• Work to be completed: Produce a verbatim copy of the records, and keep the images out of it.

── Listed entries ──

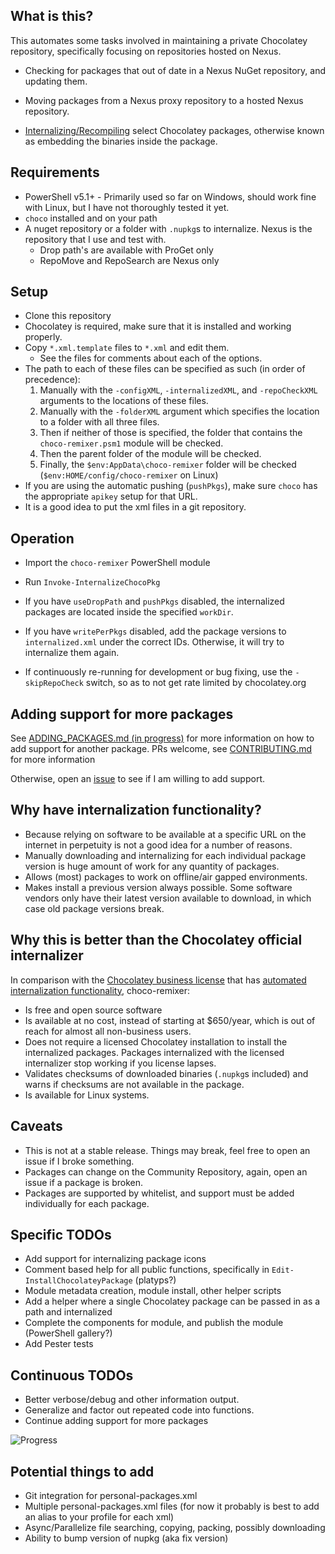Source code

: ## What is this?

This automates some tasks involved in maintaining a private Chocolatey repository, specifically focusing on repositories hosted on Nexus.

- Checking for packages that out of date in a Nexus NuGet repository, and updating them.

- Moving packages from a Nexus proxy repository to a hosted Nexus repository.

- [Internalizing/Recompiling](https://chocolatey.org/docs/how-to-recompile-packages) select Chocolatey packages, otherwise known as embedding the binaries inside the package.

## Requirements

- PowerShell v5.1+ - Primarily used so far on Windows, should work fine with Linux, but I have not thoroughly tested it yet.
- `choco` installed and on your path
- A nuget repository or a folder with `.nupkg`s to internalize. Nexus is the repository that I use and test with.
	- Drop path's are available with ProGet only
	- RepoMove and RepoSearch are Nexus only

## Setup

- Clone this repository
- Chocolatey is required, make sure that it is installed and working properly.
- Copy `*.xml.template` files to `*.xml` and edit them.
    - See the files for comments about each of the options.
- The path to each of these files can be specified as such (in order of precedence):
    1. Manually with the `-configXML`, `-internalizedXML`, and `-repoCheckXML` arguments to the locations of these files.
    2. Manually with the `-folderXML` argument which specifies the location to a folder with all three files.
    3. Then if neither of those is specified, the folder that contains the `choco-remixer.psm1` module will be checked.
    4. Then the parent folder of the module will be checked.
    5. Finally, the `$env:AppData\choco-remixer` folder will be checked (`$env:HOME/config/choco-remixer` on Linux)
- If you are using the automatic pushing (`pushPkgs`), make sure `choco` has the appropriate `apikey` setup for that URL.
- It is a good idea to put the xml files in a git repository.

## Operation

- Import the `choco-remixer` PowerShell module
- Run `Invoke-InternalizeChocoPkg`

- If you have `useDropPath` and `pushPkgs` disabled, the internalized packages are located inside the specified `workDir`.
- If you have `writePerPkgs` disabled, add the package versions to `internalized.xml` under the correct IDs. Otherwise, it will try to internalize them again.

- If continuously re-running for development or bug fixing, use the `-skipRepoCheck` switch, so as to not get rate limited by chocolatey.org

## Adding support for more packages

See [ADDING_PACKAGES.md (in progress)](https://github.com/TheCakeIsNaOH/choco-remixer/blob/master/ADDING_PACKAGES.md) for more information on how to add support for another package. PRs welcome, see [CONTRIBUTING.md](https://github.com/TheCakeIsNaOH/choco-remixer/blob/master/CONTRIBUTING.md) for more information

Otherwise, open an [issue](https://github.com/TheCakeIsNaOH/choco-remixer/issues/new) to see if I am willing to add support.


## Why have internalization functionality?

- Because relying on software to be available at a specific URL on the internet in perpetuity is not a good idea for a number of reasons.
- Manually downloading and internalizing for each individual package version is huge amount of work for any quantity of packages.
- Allows (most) packages to work on offline/air gapped environments.
- Makes install a previous version always possible. Some software vendors only have their latest version available to download, in which case old package versions break.

## Why this is better than the Chocolatey official internalizer

In comparison with the [Chocolatey business license](https://chocolatey.org/pricing#faq-pricing) that has [automated internalization functionality](https://chocolatey.org/docs/features-automatically-recompile-packages), choco-remixer:

- Is free and open source software
- Is available at no cost, instead of starting at $650/year, which is out of reach for almost all non-business users.
- Does not require a licensed Chocolatey installation to install the internalized packages. Packages internalized with the licensed internalizer stop working if you license lapses.
- Validates checksums of downloaded binaries (`.nupkg`s included) and warns if checksums are not available in the package.
- Is available for Linux systems.

## Caveats

- This is not at a stable release. Things may break, feel free to open an issue if I broke something.
- Packages can change on the Community Repository, again, open an issue if a package is broken.
- Packages are supported by whitelist, and support must be added individually for each package.

## Specific TODOs

- Add support for internalizing package icons
- Comment based help for all public functions, specifically in `Edit-InstallChocolateyPackage` (platyps?)
- Module metadata creation, module install, other helper scripts
- Add a helper where a single Chocolatey package can be passed in as a path and internalized
- Complete the components for module, and publish the module (PowerShell gallery?)
- Add Pester tests

## Continuous TODOs

- Better verbose/debug and other information output.
- Generalize and factor out repeated code into functions.
- Continue adding support for more packages

![Progress](https://progress-bar.dev/398/?scale=6969&width=400&suffix=/6969)

## Potential things to add
- Git integration for personal-packages.xml
- Multiple personal-packages.xml files (for now it probably is best to add an alias to your profile for each xml)
- Async/Parallelize file searching, copying, packing, possibly downloading
- Ability to bump version of nupkg (aka fix version)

───

• Problem solution:
Source code

: ## What is this?

This automates some tasks involved in maintaining a private Chocolatey repository, specifically focusing on repositories hosted on Nexus.

- Checking for packages that out of date in a Nexus NuGet repository, and updating them.

- Moving packages from a Nexus proxy repository to a hosted Nexus repository.

- [Internalizing/Recompiling](https://chocolatey.org/docs/how-to-recompile-packages) select Chocolatey packages, otherwise known as embedding the binaries inside the package.

## Requirements

- PowerShell v5.1+ - Primarily used so far on Windows, should work fine with Linux, but I have not thoroughly tested it yet.
- `choco` installed and on your path
- A nuget repository or a folder with `.nupkg`s to internalize. Nexus is the repository that I use and test with.
	- Drop path's are available with ProGet only
	- RepoMove and RepoSearch are Nexus only

## Setup

- Clone this repository
- Chocolatey is required, make sure that it is installed and working properly.
- Copy `*.xml.template` files to `*.xml` and edit them.
    - See the files for comments about each of the options.
- The path to each of these files can be specified as such (in order of precedence):
    1. Manually with the `-configXML`, `-internalizedXML`, and `-repoCheckXML` arguments to the locations of these files.
    2. Manually with the `-folderXML` argument which specifies the location to a folder with all three files.
    3. Then if neither of those is specified, the folder that contains the `choco-remixer.psm1` module will be checked.
    4. Then the parent folder of the module will be checked.
    5. Finally, the `$env:AppData\choco-remixer` folder will be checked (`$env:HOME/config/choco-remixer` on Linux)
- If you are using the automatic pushing (`pushPkgs`), make sure `choco` has the appropriate `apikey` setup for that URL.
- It is a good idea to put the xml files in a git repository.

## Operation

- Import the `choco-remixer` PowerShell module
- Run `Invoke-InternalizeChocoPkg`

- If you have `useDropPath` and `pushPkgs` disabled, the internalized packages are located inside the specified `workDir`.
- If you have `writePerPkgs` disabled, add the package versions to `internalized.xml` under the correct IDs. Otherwise, it will try to internalize them again.

- If continuously re-running for development or bug fixing, use the `-skipRepoCheck` switch, so as to not get rate limited by chocolatey.org

## Adding support for more packages

See [ADDING_PACKAGES.md (in progress)](https://github.com/TheCakeIsNaOH/choco-remixer/blob/master/ADDING_PACKAGES.md) for more information on how to add support for another package. PRs welcome, see [CONTRIBUTING.md](https://github.com/TheCakeIsNaOH/choco-remixer/blob/master/CONTRIBUTING.md) for more information

Otherwise, open an [issue](https://github.com/TheCakeIsNaOH/choco-remixer/issues/new) to see if I am willing to add support.


## Why have internalization functionality?

- Because relying on software to be available at a specific URL on the internet in perpetuity is not a good idea for a number of reasons.
- Manually downloading and internalizing for each individual package version is huge amount of work for any quantity of packages.
- Allows (most) packages to work on offline/air gapped environments.
- Makes install a previous version always possible. Some software vendors only have their latest version available to download, in which case old package versions break.

## Why this is better than the Chocolatey official internalizer

In comparison with the [Chocolatey business license](https://chocolatey.org/pricing#faq-pricing) that has [automated internalization functionality](https://chocolatey.org/docs/features-automatically-recompile-packages), choco-remixer:

- Is free and open source software
- Is available at no cost, instead of starting at $650/year, which is out of reach for almost all non-business users.
- Does not require a licensed Chocolatey installation to install the internalized packages. Packages internalized with the licensed internalizer stop working if you license lapses.
- Validates checksums of downloaded binaries (`.nupkg`s included) and warns if checksums are not available in the package.
- Is available for Linux systems.

## Caveats

- This is not at a stable release. Things may break, feel free to open an issue if I broke something.
- Packages can change on the Community Repository, again, open an issue if a package is broken.
- Packages are supported by whitelist, and support must be added individually for each package.

## Specific TODOs

- Add support for internalizing package icons
- Comment based help for all public functions, specifically in `Edit-InstallChocolateyPackage` (platyps?)
- Module metadata creation, module install, other helper scripts
- Add a helper where a single Chocolatey package can be passed in as a path and internalized
- Complete the components for module, and publish the module (PowerShell gallery?)
- Add Pester tests

## Continuous TODOs

- Better verbose/debug and other information output.
- Generalize and factor out repeated code into functions.
- Continue adding support for more packages

![Progress](https://progress-bar.dev/398/?scale=6969&width=400&suffix=/6969)

## Potential things to add
- Git integration for personal-packages.xml
- Multiple personal-packages.xml files (for now it probably is best to add an alias to your profile for each xml)
- Async/Parallelize file searching, copying, packing, possibly downloading
- Ability to bump version of nupkg (aka fix version)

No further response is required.